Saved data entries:
········

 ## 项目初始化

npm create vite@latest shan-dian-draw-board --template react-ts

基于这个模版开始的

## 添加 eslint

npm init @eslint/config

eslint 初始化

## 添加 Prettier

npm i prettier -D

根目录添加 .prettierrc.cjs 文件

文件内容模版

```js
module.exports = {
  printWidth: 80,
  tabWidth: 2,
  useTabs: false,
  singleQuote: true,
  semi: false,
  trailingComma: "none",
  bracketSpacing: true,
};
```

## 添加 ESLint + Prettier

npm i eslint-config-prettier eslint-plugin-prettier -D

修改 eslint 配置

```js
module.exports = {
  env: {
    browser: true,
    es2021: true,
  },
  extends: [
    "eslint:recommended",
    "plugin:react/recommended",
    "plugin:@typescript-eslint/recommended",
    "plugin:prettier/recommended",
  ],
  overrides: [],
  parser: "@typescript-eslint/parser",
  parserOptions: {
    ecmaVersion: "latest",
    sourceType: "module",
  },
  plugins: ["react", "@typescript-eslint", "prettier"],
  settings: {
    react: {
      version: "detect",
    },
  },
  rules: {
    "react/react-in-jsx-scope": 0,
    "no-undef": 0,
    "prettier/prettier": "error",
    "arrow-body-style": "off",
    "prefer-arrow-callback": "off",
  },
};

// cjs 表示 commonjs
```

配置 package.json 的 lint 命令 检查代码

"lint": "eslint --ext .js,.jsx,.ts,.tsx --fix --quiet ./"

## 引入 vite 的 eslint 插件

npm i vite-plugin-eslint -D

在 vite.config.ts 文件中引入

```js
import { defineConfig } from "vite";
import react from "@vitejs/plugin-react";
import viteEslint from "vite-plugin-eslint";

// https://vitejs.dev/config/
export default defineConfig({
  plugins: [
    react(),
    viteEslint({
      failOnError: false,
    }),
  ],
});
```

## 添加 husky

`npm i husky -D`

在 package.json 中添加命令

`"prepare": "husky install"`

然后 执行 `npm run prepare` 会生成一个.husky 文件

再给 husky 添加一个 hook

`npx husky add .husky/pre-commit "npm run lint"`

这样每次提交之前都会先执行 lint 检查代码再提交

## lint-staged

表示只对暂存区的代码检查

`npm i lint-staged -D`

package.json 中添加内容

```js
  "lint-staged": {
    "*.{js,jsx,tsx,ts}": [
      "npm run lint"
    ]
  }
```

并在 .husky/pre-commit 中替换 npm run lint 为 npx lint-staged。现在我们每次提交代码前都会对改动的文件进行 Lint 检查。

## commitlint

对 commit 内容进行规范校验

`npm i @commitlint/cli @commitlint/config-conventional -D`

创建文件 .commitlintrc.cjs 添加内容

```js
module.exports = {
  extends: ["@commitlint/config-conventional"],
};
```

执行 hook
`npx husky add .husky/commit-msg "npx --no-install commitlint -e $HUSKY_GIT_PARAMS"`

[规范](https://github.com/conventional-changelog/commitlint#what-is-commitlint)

········

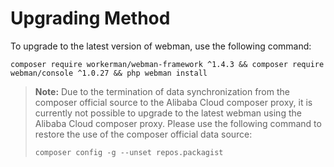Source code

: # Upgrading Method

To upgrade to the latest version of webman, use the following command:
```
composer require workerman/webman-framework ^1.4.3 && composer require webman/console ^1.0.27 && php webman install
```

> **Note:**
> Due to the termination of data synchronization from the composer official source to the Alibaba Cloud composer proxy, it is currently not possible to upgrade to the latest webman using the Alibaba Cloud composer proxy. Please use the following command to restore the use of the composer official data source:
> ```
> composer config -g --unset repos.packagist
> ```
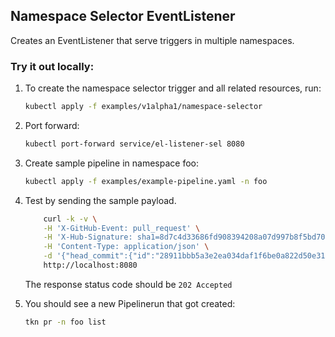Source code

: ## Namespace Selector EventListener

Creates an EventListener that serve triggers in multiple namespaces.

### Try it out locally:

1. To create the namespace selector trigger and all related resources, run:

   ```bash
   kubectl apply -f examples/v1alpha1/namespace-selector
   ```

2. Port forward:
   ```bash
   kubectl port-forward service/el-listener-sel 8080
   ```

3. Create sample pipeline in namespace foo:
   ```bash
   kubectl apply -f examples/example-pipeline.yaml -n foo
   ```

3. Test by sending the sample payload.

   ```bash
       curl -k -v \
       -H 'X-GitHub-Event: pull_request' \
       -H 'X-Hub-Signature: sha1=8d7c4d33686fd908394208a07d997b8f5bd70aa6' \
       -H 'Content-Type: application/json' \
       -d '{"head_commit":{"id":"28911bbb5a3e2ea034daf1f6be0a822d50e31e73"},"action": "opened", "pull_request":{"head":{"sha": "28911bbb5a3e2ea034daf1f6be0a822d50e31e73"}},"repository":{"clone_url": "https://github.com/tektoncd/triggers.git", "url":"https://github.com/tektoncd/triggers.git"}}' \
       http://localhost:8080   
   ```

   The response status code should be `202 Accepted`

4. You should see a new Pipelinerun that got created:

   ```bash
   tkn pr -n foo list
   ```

········

What to do:
From the records above, retype only the lines starting at the line that contains "npm i vite-plugin-eslint -D" and ending at the line that contains "[规范](https://g", both included.

Written reply:
npm i vite-plugin-eslint -D

在 vite.config.ts 文件中引入

```js
import { defineConfig } from "vite";
import react from "@vitejs/plugin-react";
import viteEslint from "vite-plugin-eslint";

// https://vitejs.dev/config/
export default defineConfig({
  plugins: [
    react(),
    viteEslint({
      failOnError: false,
    }),
  ],
});
```

## 添加 husky

`npm i husky -D`

在 package.json 中添加命令

`"prepare": "husky install"`

然后 执行 `npm run prepare` 会生成一个.husky 文件

再给 husky 添加一个 hook

`npx husky add .husky/pre-commit "npm run lint"`

这样每次提交之前都会先执行 lint 检查代码再提交

## lint-staged

表示只对暂存区的代码检查

`npm i lint-staged -D`

package.json 中添加内容

```js
  "lint-staged": {
    "*.{js,jsx,tsx,ts}": [
      "npm run lint"
    ]
  }
```

并在 .husky/pre-commit 中替换 npm run lint 为 npx lint-staged。现在我们每次提交代码前都会对改动的文件进行 Lint 检查。

## commitlint

对 commit 内容进行规范校验

`npm i @commitlint/cli @commitlint/config-conventional -D`

创建文件 .commitlintrc.cjs 添加内容

```js
module.exports = {
  extends: ["@commitlint/config-conventional"],
};
```

执行 hook
`npx husky add .husky/commit-msg "npx --no-install commitlint -e $HUSKY_GIT_PARAMS"`

[规范](https://github.com/conventional-changelog/commitlint#what-is-commitlint)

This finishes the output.